2021 Code Performance Series: From analysis to insight

Tiny URL: https://tinyurl.com/performanceanalysis2021

Final experience report: https://zenodo.org/record/5155503#.YQkwETrTVH4

We organise a natural follow-up/wrap-up workshop in December: https://www.dur.ac.uk/arc/training/workshop/

An ExCALIBUR Knowledge Integration Activity in collaboration with the POP CoE, Durham’s Department of Computer Science, DiRAC and the N8 CIR (N8 Centre of Excellence in Computationally Intensive Research).

We do appreciate the support from EPSRC through their ExCALIBUR programme (grant no EP/V00154X/1). The workshop series is hosted and supported by Durham’s Department of Computer Science. The department makes their supercomputer DINE available to the workshop free of charge. The support of the N8 Centre of Excellence for Computationally Intensive Research (N8 CIR) funded by the N8 institutions (Universities of Durham, Lancaster, Leeds, Liverpool, Manchester, Newcastle, Sheffield and York) is gratefully acknowledged. Core course content is delivered by the POP CoE: The HPC Performance Optimisation and Productivity Centre of Excellence is funded from the European Union’s Horizon 2020 research and innovation programme under grant agreement No 824080.
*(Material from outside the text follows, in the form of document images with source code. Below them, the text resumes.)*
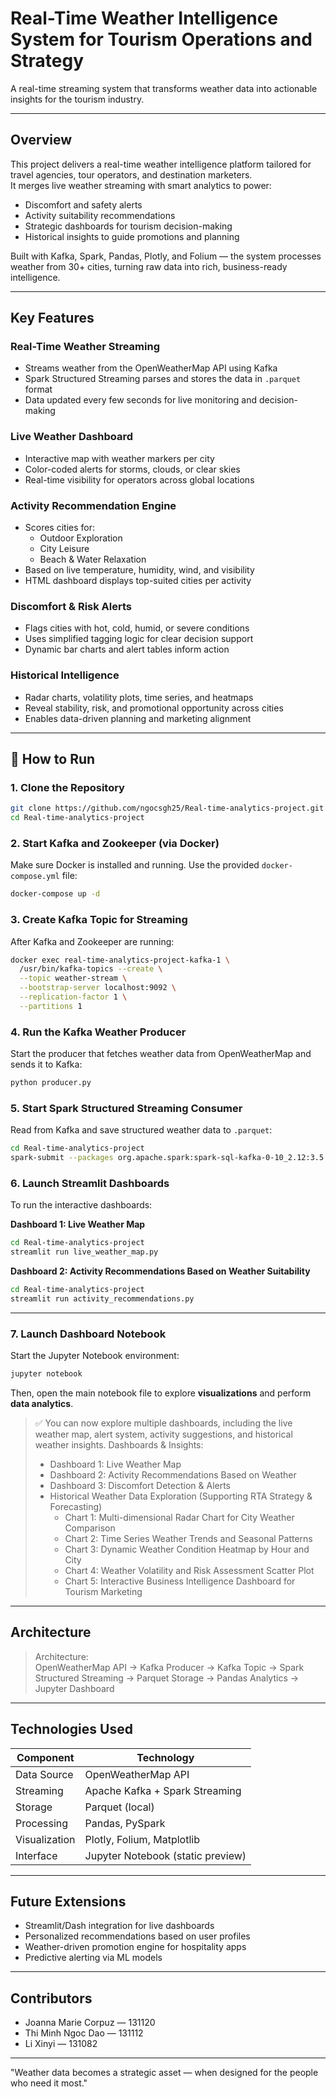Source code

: # Real-Time Weather Intelligence System for Tourism Operations and Strategy

A real-time streaming system that transforms weather data into actionable insights for the tourism industry.

---

## Overview

This project delivers a real-time weather intelligence platform tailored for travel agencies, tour operators, and destination marketers.  
It merges live weather streaming with smart analytics to power:

- Discomfort and safety alerts  
- Activity suitability recommendations  
- Strategic dashboards for tourism decision-making  
- Historical insights to guide promotions and planning

Built with Kafka, Spark, Pandas, Plotly, and Folium — the system processes weather from 30+ cities, turning raw data into rich, business-ready intelligence.

---

## Key Features

### Real-Time Weather Streaming  
- Streams weather from the OpenWeatherMap API using Kafka  
- Spark Structured Streaming parses and stores the data in `.parquet` format  
- Data updated every few seconds for live monitoring and decision-making

### Live Weather Dashboard  
- Interactive map with weather markers per city  
- Color-coded alerts for storms, clouds, or clear skies  
- Real-time visibility for operators across global locations

### Activity Recommendation Engine  
- Scores cities for:
  - Outdoor Exploration  
  - City Leisure  
  - Beach & Water Relaxation  
- Based on live temperature, humidity, wind, and visibility  
- HTML dashboard displays top-suited cities per activity

### Discomfort & Risk Alerts  
- Flags cities with hot, cold, humid, or severe conditions  
- Uses simplified tagging logic for clear decision support  
- Dynamic bar charts and alert tables inform action

### Historical Intelligence  
- Radar charts, volatility plots, time series, and heatmaps  
- Reveal stability, risk, and promotional opportunity across cities  
- Enables data-driven planning and marketing alignment

---

## 🚀 How to Run

### 1. Clone the Repository
```bash
git clone https://github.com/ngocsgh25/Real-time-analytics-project.git
cd Real-time-analytics-project
```

### 2. Start Kafka and Zookeeper (via Docker)
Make sure Docker is installed and running. Use the provided `docker-compose.yml` file:
```bash
docker-compose up -d
```

### 3. Create Kafka Topic for Streaming
After Kafka and Zookeeper are running:
```bash
docker exec real-time-analytics-project-kafka-1 \
  /usr/bin/kafka-topics --create \
  --topic weather-stream \
  --bootstrap-server localhost:9092 \
  --replication-factor 1 \
  --partitions 1
```

### 4. Run the Kafka Weather Producer
Start the producer that fetches weather data from OpenWeatherMap and sends it to Kafka:
```bash
python producer.py
```

### 5. Start Spark Structured Streaming Consumer
Read from Kafka and save structured weather data to `.parquet`:
```bash
cd Real-time-analytics-project
spark-submit --packages org.apache.spark:spark-sql-kafka-0-10_2.12:3.5.0 consumer.py
```
### 6. Launch Streamlit Dashboards

To run the interactive dashboards:

**Dashboard 1: Live Weather Map**
```bash
cd Real-time-analytics-project
streamlit run live_weather_map.py
```
**Dashboard 2: Activity Recommendations Based on Weather Suitability**
```bash
cd Real-time-analytics-project
streamlit run activity_recommendations.py
```
---

### 7. Launch Dashboard Notebook

Start the Jupyter Notebook environment:
```bash
jupyter notebook
```

Then, open the main notebook file to explore **visualizations** and perform **data analytics**.
> ✅ You can now explore multiple dashboards, including the live weather map, alert system, activity suggestions, and historical weather insights.
> Dashboards & Insights:
> - Dashboard 1: Live Weather Map  
> - Dashboard 2: Activity Recommendations Based on Weather  
> - Dashboard 3: Discomfort Detection & Alerts  
> - Historical Weather Data Exploration (Supporting RTA Strategy & Forecasting)
>   - Chart 1: Multi-dimensional Radar Chart for City Weather Comparison
>   - Chart 2: Time Series Weather Trends and Seasonal Patterns
>   - Chart 3: Dynamic Weather Condition Heatmap by Hour and City
>   - Chart 4: Weather Volatility and Risk Assessment Scatter Plot
>   - Chart 5: Interactive Business Intelligence Dashboard for Tourism Marketing
---

## Architecture

> Architecture:  
> OpenWeatherMap API → Kafka Producer → Kafka Topic → Spark Structured Streaming → Parquet Storage → Pandas Analytics → Jupyter Dashboard

---

## Technologies Used

| Component         | Technology                    |
|------------------|-------------------------------|
| Data Source       | OpenWeatherMap API            |
| Streaming         | Apache Kafka + Spark Streaming|
| Storage           | Parquet (local)               |
| Processing        | Pandas, PySpark               |
| Visualization     | Plotly, Folium, Matplotlib    |
| Interface         | Jupyter Notebook (static preview) |

---

## Future Extensions

- Streamlit/Dash integration for live dashboards  
- Personalized recommendations based on user profiles  
- Weather-driven promotion engine for hospitality apps  
- Predictive alerting via ML models

---

## Contributors

- Joanna Marie Corpuz — 131120  
- Thi Minh Ngoc Dao — 131112  
- Li Xinyi — 131082  

---

"Weather data becomes a strategic asset — when designed for the people who need it most."
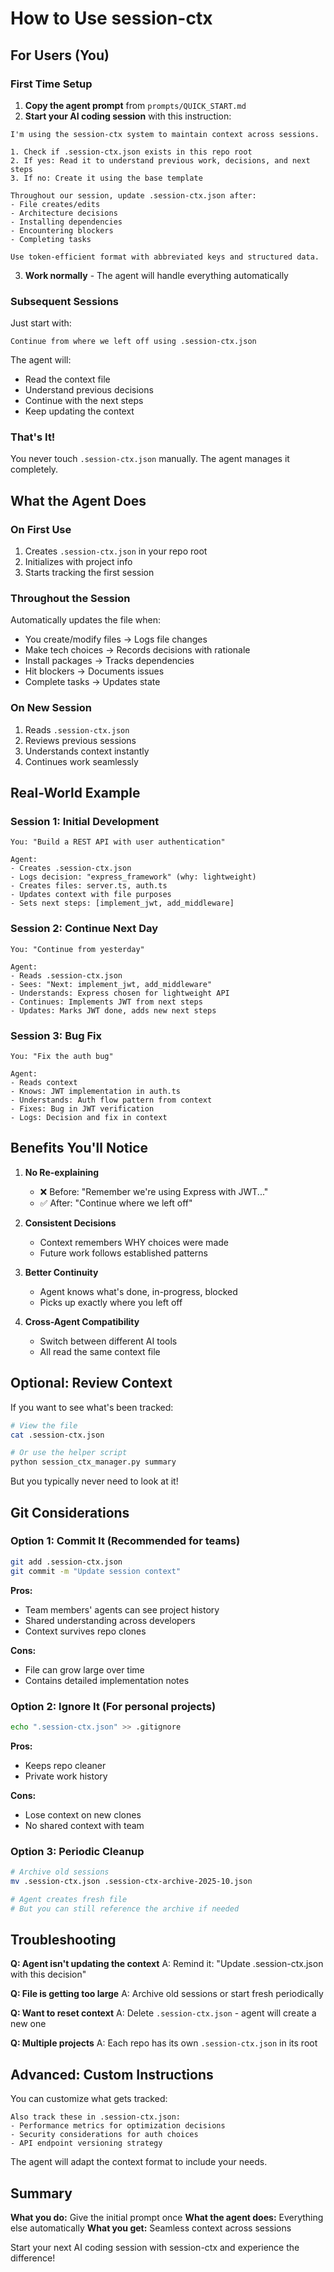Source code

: # How to Use session-ctx

## For Users (You)

### First Time Setup

1. **Copy the agent prompt** from `prompts/QUICK_START.md`
2. **Start your AI coding session** with this instruction:

```
I'm using the session-ctx system to maintain context across sessions.

1. Check if .session-ctx.json exists in this repo root
2. If yes: Read it to understand previous work, decisions, and next steps
3. If no: Create it using the base template

Throughout our session, update .session-ctx.json after:
- File creates/edits
- Architecture decisions
- Installing dependencies
- Encountering blockers
- Completing tasks

Use token-efficient format with abbreviated keys and structured data.
```

3. **Work normally** - The agent will handle everything automatically

### Subsequent Sessions

Just start with:
```
Continue from where we left off using .session-ctx.json
```

The agent will:
- Read the context file
- Understand previous decisions
- Continue with the next steps
- Keep updating the context

### That's It!

You never touch `.session-ctx.json` manually. The agent manages it completely.

## What the Agent Does

### On First Use
1. Creates `.session-ctx.json` in your repo root
2. Initializes with project info
3. Starts tracking the first session

### Throughout the Session
Automatically updates the file when:
- You create/modify files → Logs file changes
- Make tech choices → Records decisions with rationale
- Install packages → Tracks dependencies
- Hit blockers → Documents issues
- Complete tasks → Updates state

### On New Session
1. Reads `.session-ctx.json`
2. Reviews previous sessions
3. Understands context instantly
4. Continues work seamlessly

## Real-World Example

### Session 1: Initial Development
```
You: "Build a REST API with user authentication"

Agent:
- Creates .session-ctx.json
- Logs decision: "express_framework" (why: lightweight)
- Creates files: server.ts, auth.ts
- Updates context with file purposes
- Sets next steps: [implement_jwt, add_middleware]
```

### Session 2: Continue Next Day
```
You: "Continue from yesterday"

Agent:
- Reads .session-ctx.json
- Sees: "Next: implement_jwt, add_middleware"
- Understands: Express chosen for lightweight API
- Continues: Implements JWT from next steps
- Updates: Marks JWT done, adds new next steps
```

### Session 3: Bug Fix
```
You: "Fix the auth bug"

Agent:
- Reads context
- Knows: JWT implementation in auth.ts
- Understands: Auth flow pattern from context
- Fixes: Bug in JWT verification
- Logs: Decision and fix in context
```

## Benefits You'll Notice

1. **No Re-explaining**
   - ❌ Before: "Remember we're using Express with JWT..."
   - ✅ After: "Continue where we left off"

2. **Consistent Decisions**
   - Context remembers WHY choices were made
   - Future work follows established patterns

3. **Better Continuity**
   - Agent knows what's done, in-progress, blocked
   - Picks up exactly where you left off

4. **Cross-Agent Compatibility**
   - Switch between different AI tools
   - All read the same context file

## Optional: Review Context

If you want to see what's been tracked:

```bash
# View the file
cat .session-ctx.json

# Or use the helper script
python session_ctx_manager.py summary
```

But you typically never need to look at it!

## Git Considerations

### Option 1: Commit It (Recommended for teams)
```bash
git add .session-ctx.json
git commit -m "Update session context"
```

**Pros:**
- Team members' agents can see project history
- Shared understanding across developers
- Context survives repo clones

**Cons:**
- File can grow large over time
- Contains detailed implementation notes

### Option 2: Ignore It (For personal projects)
```bash
echo ".session-ctx.json" >> .gitignore
```

**Pros:**
- Keeps repo cleaner
- Private work history

**Cons:**
- Lose context on new clones
- No shared context with team

### Option 3: Periodic Cleanup
```bash
# Archive old sessions
mv .session-ctx.json .session-ctx-archive-2025-10.json

# Agent creates fresh file
# But you can still reference the archive if needed
```

## Troubleshooting

**Q: Agent isn't updating the context**
A: Remind it: "Update .session-ctx.json with this decision"

**Q: File is getting too large**
A: Archive old sessions or start fresh periodically

**Q: Want to reset context**
A: Delete `.session-ctx.json` - agent will create a new one

**Q: Multiple projects**
A: Each repo has its own `.session-ctx.json` in its root

## Advanced: Custom Instructions

You can customize what gets tracked:

```
Also track these in .session-ctx.json:
- Performance metrics for optimization decisions
- Security considerations for auth choices
- API endpoint versioning strategy
```

The agent will adapt the context format to include your needs.

## Summary

**What you do:** Give the initial prompt once
**What the agent does:** Everything else automatically
**What you get:** Seamless context across sessions

Start your next AI coding session with session-ctx and experience the difference!
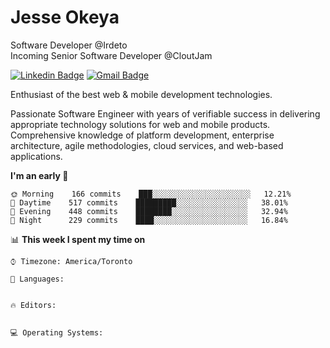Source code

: # Jesse Okeya

Software Developer @Irdeto
<br />
Incoming Senior Software Developer @CloutJam

[![Linkedin Badge](https://img.shields.io/badge/-Jesse%20Okeya-6633cc?style=flat-square&logo=Linkedin&logoColor=white&link=https://www.linkedin.com/in/jesse-okeya-45a38510a/)](https://www.linkedin.com/in/jesse-okeya-45a38510a/) 
[![Gmail Badge](https://img.shields.io/badge/-jesseokeya@gmail.com-6633cc?style=flat-square&logo=Gmail&logoColor=white&link=mailto:jesseokeya@gmail.com)](mailto:jesseokeya@gmail.com)

Enthusiast of the best web & mobile development technologies.

Passionate Software Engineer with years of verifiable success in delivering appropriate technology solutions for web and mobile products. Comprehensive knowledge of platform development, enterprise architecture, agile methodologies, cloud services, and web-based applications.

<!--START_SECTION:waka-->
**I'm an early 🐤** 

```text
🌞 Morning    166 commits    ███░░░░░░░░░░░░░░░░░░░░░░   12.21% 
🌆 Daytime    517 commits    █████████░░░░░░░░░░░░░░░░   38.01% 
🌃 Evening    448 commits    ████████░░░░░░░░░░░░░░░░░   32.94% 
🌙 Night      229 commits    ████░░░░░░░░░░░░░░░░░░░░░   16.84%

```


📊 **This week I spent my time on** 

```text
⌚︎ Timezone: America/Toronto

💬 Languages: 


🔥 Editors: 


💻 Operating Systems: 


```


<!--END_SECTION:waka-->
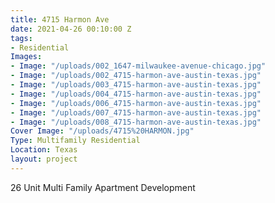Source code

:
 ```yaml
---
title: 4715 Harmon Ave
date: 2021-04-26 00:10:00 Z
tags:
- Residential
Images:
- Image: "/uploads/002_1647-milwaukee-avenue-chicago.jpg"
- Image: "/uploads/002_4715-harmon-ave-austin-texas.jpg"
- Image: "/uploads/003_4715-harmon-ave-austin-texas.jpg"
- Image: "/uploads/004_4715-harmon-ave-austin-texas.jpg"
- Image: "/uploads/006_4715-harmon-ave-austin-texas.jpg"
- Image: "/uploads/007_4715-harmon-ave-austin-texas.jpg"
- Image: "/uploads/008_4715-harmon-ave-austin-texas.jpg"
Cover Image: "/uploads/4715%20HARMON.jpg"
Type: Multifamily Residential
Location: Texas
layout: project
---
```


26 Unit Multi Family Apartment Development

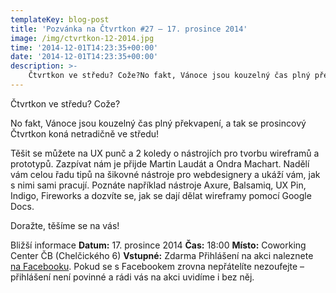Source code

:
 ```yaml
---
templateKey: blog-post
title: 'Pozvánka na Čtvrtkon #27 – 17. prosince 2014'
image: /img/ctvrtkon-12-2014.jpg
time: '2014-12-01T14:23:35+00:00'
date: '2014-12-01T14:23:35+00:00'
description: >-
    Čtvrtkon ve středu? Cože?No fakt, Vánoce jsou kouzelný čas plný překvapení, a tak se prosincový Čtvrtkon koná netradičně ve středu!Těšit se můžete na UX punč a 2 koledy o nástrojích...
---
```

Čtvrtkon ve středu? Cože?

No fakt, Vánoce jsou kouzelný čas plný překvapení, a tak se prosincový Čtvrtkon koná netradičně ve středu!

Těšit se můžete na UX punč a 2 koledy o nástrojích pro tvorbu wireframů a prototypů. Zazpívat nám je přijde Martin Laudát a Ondra Machart. Nadělí vám celou řadu tipů na šikovné nástroje pro webdesignery a ukáží vám, jak s nimi sami pracují. Poznáte například nástroje Axure, Balsamiq, UX Pin, Indigo, Fireworks a dozvíte se, jak se dají dělat wireframy pomocí Google Docs.

Doražte, těšíme se na vás!

Bližší informace **Datum:** 17. prosince 2014 **Čas:** 18:00 **Místo:** Coworking Center ČB (Chelčického 6) **Vstupné:** Zdarma Přihlášení na akci naleznete [na Facebooku](https://www.facebook.com/events/745825645502296/). Pokud se s Facebookem zrovna nepřátelíte nezoufejte – přihlášení není povinné a rádi vás na akci uvidíme i bez něj.
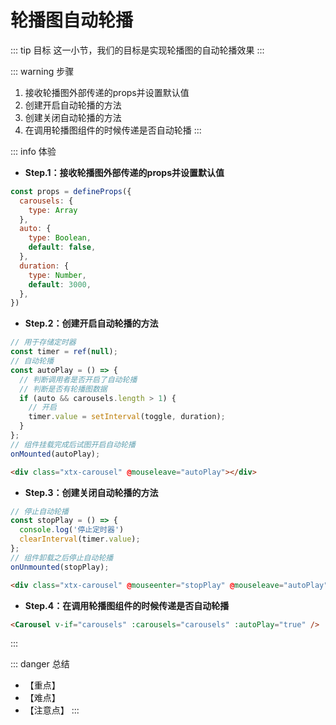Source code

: # 轮播图自动轮播

::: tip 目标
这一小节，我们的目标是实现轮播图的自动轮播效果
:::

::: warning 步骤

1. 接收轮播图外部传递的props并设置默认值
2. 创建开启自动轮播的方法
3. 创建关闭自动轮播的方法
4. 在调用轮播图组件的时候传递是否自动轮播
:::

::: info 体验

* **Step.1：接收轮播图外部传递的props并设置默认值**

```js
const props = defineProps({
  carousels: {
    type: Array
  },
  auto: {
    type: Boolean,
    default: false,
  },
  duration: {
    type: Number,
    default: 3000,
  },
})
```

* **Step.2：创建开启自动轮播的方法**

```js
// 用于存储定时器
const timer = ref(null);
// 自动轮播
const autoPlay = () => {
  // 判断调用者是否开启了自动轮播
  // 判断是否有轮播图数据
  if (auto && carousels.length > 1) {
    // 开启
    timer.value = setInterval(toggle, duration);
  }
};
// 组件挂载完成后试图开启自动轮播
onMounted(autoPlay);
```

```html
<div class="xtx-carousel" @mouseleave="autoPlay"></div>
```

* **Step.3：创建关闭自动轮播的方法**

```js
// 停止自动轮播
const stopPlay = () => {
  console.log('停止定时器')
  clearInterval(timer.value);
};
// 组件卸载之后停止自动轮播
onUnmounted(stopPlay);
```

```html
<div class="xtx-carousel" @mouseenter="stopPlay" @mouseleave="autoPlay"></div>
```

* **Step.4：在调用轮播图组件的时候传递是否自动轮播**

```html
<Carousel v-if="carousels" :carousels="carousels" :autoPlay="true" />
```

:::

::: danger 总结

* 【重点】
* 【难点】
* 【注意点】
:::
If you benefit from the workshops, we’d appreciate any acknowledgement/tribute statement in outputs.

Performance analysis is at the core of the development of exascale software – to understand why
software performs (or not) is the basis of any informed improvement of the very same code.
Significant resources are put into the development of performance analysis tools by both academia
and industry, and significant effort is put into training by tool developers, compute centres and
vendors alike. Once gathered, it however remains a challenge how to translate “raw”ish
performance data into a language that domain specialists can understand and react to it: How do
performance metrics map onto algorithmic phases, how do efficiency patterns correlate with
particular data arrangements, how do application parameters affect the runtime characteristics, …
Due to this gap between the application perspective and performance data, performance analysis is
not routinely used by software end-users, and we do not see a performance-functionality co-design attitude in many areas. Our workshop series plans to improve upon this situation:

  • We run a series of performance analysis workshops. They allow participating groups to apply the discussed tools directly to their codes. This yields direct benefit on the code side, but it also provides upskilling to the participants.
  • We work on a document to uncover and document implicit performance data presentation languages. Certain conventions how to present performance data are established in HPC. Many charts/visualizations carry information that is implicitly clear to HPC specialists such as ExCALIBUR RSEs, but this information is not explicitly documented and digestible for non-HPC users. The choice of a data presentation style is important – it carries information, opinions and is often a language-barrier that challenges interdisciplinary teams.
  • We discuss strategies how to map performance data/insight onto code documentation and user data. Performance data is agnostic of user context (algorithm phases, input data structure, …). To facilitate a fruitful conversations between users and performance analysts (RSEs), these views have to be combined (via appropriate graphical representations or reporting conventions, e.g.) – otherwise domain scientists struggle to understand and appreciate HPC effort and implications of domain code design decisions onto performance.

Format

The workshops will take place online via Zoom. Recordings of the lecture/tutorial parts will be made available. All workshop conversations throughout the sessions plus in the weeks between will be realised through Slack.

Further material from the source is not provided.